Currently, P.S. 89 on Warren St. in B.P.C. is zoned for the Battery Park City neighborhood, but the middle school that shares the same building, I.S. 89, is a testing school and open to any child in the city, leaving the Simon Baruch School on East 21st St. the nearest zoned middle school in the area.
In recent months, P.S. 89 parents have launched a campaign to zone a middle school for their children that is closer to home, with some parents suggesting combining the elementary and middle school on Warren St. into a K-8 school for the neighborhood.

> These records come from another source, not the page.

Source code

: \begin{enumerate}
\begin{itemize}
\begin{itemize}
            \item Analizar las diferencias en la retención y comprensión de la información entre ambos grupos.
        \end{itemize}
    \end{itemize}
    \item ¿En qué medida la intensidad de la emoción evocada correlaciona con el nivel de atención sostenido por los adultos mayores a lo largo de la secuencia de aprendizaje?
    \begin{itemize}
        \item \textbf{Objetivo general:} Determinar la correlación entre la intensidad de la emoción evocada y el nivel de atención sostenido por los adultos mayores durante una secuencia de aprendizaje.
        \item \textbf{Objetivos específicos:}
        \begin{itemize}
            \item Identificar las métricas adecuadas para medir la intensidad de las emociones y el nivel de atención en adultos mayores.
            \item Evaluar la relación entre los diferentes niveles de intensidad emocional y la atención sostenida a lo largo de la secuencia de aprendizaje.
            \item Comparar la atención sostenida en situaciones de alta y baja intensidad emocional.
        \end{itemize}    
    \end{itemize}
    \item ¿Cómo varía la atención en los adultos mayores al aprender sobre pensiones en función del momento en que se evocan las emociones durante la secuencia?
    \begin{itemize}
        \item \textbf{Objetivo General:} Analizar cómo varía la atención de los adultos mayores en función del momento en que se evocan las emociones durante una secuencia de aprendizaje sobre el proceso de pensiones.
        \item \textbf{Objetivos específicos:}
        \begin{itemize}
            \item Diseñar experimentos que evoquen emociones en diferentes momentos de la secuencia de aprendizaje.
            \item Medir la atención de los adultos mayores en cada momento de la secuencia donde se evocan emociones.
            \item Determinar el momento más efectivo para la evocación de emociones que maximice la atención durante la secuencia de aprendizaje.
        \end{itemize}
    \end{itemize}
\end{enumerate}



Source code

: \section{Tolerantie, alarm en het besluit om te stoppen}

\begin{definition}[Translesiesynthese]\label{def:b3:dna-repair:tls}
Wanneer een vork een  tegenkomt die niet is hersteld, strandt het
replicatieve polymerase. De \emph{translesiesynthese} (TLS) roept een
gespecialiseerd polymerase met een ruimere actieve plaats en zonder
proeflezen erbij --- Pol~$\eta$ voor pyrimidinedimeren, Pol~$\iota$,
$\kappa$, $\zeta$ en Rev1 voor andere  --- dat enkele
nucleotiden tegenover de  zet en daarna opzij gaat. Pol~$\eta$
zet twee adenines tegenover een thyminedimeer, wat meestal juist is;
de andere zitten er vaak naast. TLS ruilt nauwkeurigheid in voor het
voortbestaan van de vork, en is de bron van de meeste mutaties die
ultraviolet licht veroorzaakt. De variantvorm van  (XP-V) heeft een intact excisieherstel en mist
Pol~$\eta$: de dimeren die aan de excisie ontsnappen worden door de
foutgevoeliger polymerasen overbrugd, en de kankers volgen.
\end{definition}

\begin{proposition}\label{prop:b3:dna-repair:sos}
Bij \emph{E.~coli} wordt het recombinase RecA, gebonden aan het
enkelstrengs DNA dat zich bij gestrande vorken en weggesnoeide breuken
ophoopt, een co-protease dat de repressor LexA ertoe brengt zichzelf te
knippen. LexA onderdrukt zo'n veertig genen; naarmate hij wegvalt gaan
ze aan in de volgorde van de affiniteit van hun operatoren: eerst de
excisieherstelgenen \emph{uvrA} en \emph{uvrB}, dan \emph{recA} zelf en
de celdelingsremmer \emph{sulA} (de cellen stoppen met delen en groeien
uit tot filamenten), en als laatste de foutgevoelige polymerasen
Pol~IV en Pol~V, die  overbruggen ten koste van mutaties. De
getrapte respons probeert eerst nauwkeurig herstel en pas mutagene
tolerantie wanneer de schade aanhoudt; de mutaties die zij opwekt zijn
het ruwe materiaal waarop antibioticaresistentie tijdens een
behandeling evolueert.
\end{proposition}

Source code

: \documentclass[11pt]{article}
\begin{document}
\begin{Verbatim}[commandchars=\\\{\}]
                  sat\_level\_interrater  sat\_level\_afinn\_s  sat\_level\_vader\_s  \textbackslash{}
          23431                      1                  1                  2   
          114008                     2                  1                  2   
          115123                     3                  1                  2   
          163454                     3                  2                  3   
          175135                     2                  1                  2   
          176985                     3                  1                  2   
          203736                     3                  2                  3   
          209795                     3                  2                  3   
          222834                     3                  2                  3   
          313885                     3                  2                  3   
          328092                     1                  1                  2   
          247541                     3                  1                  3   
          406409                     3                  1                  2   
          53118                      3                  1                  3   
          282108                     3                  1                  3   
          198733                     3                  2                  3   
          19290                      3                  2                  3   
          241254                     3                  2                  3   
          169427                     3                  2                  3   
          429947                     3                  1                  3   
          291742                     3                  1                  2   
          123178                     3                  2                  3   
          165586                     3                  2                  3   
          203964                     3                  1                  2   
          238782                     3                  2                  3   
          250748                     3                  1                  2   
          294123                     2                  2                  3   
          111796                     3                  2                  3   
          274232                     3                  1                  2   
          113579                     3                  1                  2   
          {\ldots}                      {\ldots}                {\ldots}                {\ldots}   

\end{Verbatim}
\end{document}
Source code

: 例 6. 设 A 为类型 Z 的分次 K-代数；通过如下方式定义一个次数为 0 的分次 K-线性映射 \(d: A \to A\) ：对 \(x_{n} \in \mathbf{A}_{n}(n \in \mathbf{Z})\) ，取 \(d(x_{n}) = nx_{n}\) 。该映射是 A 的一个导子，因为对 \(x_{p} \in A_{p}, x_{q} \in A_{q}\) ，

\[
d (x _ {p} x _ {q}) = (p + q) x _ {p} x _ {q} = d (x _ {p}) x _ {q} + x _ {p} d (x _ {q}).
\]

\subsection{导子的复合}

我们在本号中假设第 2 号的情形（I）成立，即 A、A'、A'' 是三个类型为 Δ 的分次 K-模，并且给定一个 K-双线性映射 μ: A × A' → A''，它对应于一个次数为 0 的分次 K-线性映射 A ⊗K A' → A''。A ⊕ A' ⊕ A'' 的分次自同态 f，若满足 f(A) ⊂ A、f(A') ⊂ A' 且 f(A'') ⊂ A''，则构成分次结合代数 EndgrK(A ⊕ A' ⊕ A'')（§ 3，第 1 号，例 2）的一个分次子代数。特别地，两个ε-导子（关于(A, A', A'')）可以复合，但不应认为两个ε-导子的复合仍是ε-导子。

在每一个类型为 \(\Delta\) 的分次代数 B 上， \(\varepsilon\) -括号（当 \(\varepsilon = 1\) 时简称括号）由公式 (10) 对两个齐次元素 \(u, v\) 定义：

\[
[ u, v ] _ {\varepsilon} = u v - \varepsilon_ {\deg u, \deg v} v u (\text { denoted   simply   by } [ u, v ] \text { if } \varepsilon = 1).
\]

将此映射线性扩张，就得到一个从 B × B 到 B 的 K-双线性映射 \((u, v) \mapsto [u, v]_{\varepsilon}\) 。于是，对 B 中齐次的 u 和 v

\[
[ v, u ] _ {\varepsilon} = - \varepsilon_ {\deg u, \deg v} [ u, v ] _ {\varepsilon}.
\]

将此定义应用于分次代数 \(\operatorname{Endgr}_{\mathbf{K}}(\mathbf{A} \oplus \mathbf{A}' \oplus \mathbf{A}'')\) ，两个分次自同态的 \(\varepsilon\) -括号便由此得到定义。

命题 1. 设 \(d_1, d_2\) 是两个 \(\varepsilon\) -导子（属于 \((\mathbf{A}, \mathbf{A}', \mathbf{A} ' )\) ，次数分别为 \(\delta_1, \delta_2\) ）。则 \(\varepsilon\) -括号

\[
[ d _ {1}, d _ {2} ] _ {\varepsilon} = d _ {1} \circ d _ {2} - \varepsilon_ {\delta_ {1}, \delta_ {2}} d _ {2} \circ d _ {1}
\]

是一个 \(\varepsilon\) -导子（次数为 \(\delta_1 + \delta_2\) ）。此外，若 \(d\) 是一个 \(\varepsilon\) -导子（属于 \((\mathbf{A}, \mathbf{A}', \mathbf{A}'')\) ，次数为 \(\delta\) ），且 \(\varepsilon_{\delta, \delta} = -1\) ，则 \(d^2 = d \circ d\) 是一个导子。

At the meeting, many parents wore buttons created by P.S. 89 parent Dennis Gault that read, “Let’s make P.S./I.S. 89 our community school. A really big K-8 is great.”
“The community we have with the neighbors is amazing,” Kathy Galan, who has lived in B.P.C. for 18 years, told the board. Galan worries that her son may have to leave the neighborhood by subway each day to attend middle school. “Please help us stay together,” she pleaded.
Critics of the proposal contend that any rezoning efforts must take into account the entire C.B. 1 district, which includes every neighborhood south of Canal St. and the Brooklyn Bridge, river to river.
“This is not just a Battery Park City issue,” C.B. 1 chairperson Madelyn Wils told the parents. “We consider the neighborhood to be all parts of Community Board 1 and we look to see how all the kids can get a good education… To think that I.S. 89 is for Battery Park City is inappropriate.”
In September, the city authorized a new K-8 school for the east side of Lower Manhattan and an annex for P.S. 234 in Tribeca. The additional space will affect the zoning of the entire neighborhood, said Wils.
“We certainly advocate a locally zoned sixth grade middle school seat of all of our C.B. 1 youngsters,” said Youth and Education Committee chairperson Paul Hovitz. “We just need to be certain we’re not advocating a method of choice that excludes others.”
Schools Chancellor Joel Klein has said previously that the east side K-8 will be one school, but the Dept. of Ed. has not taken up the zoning questions.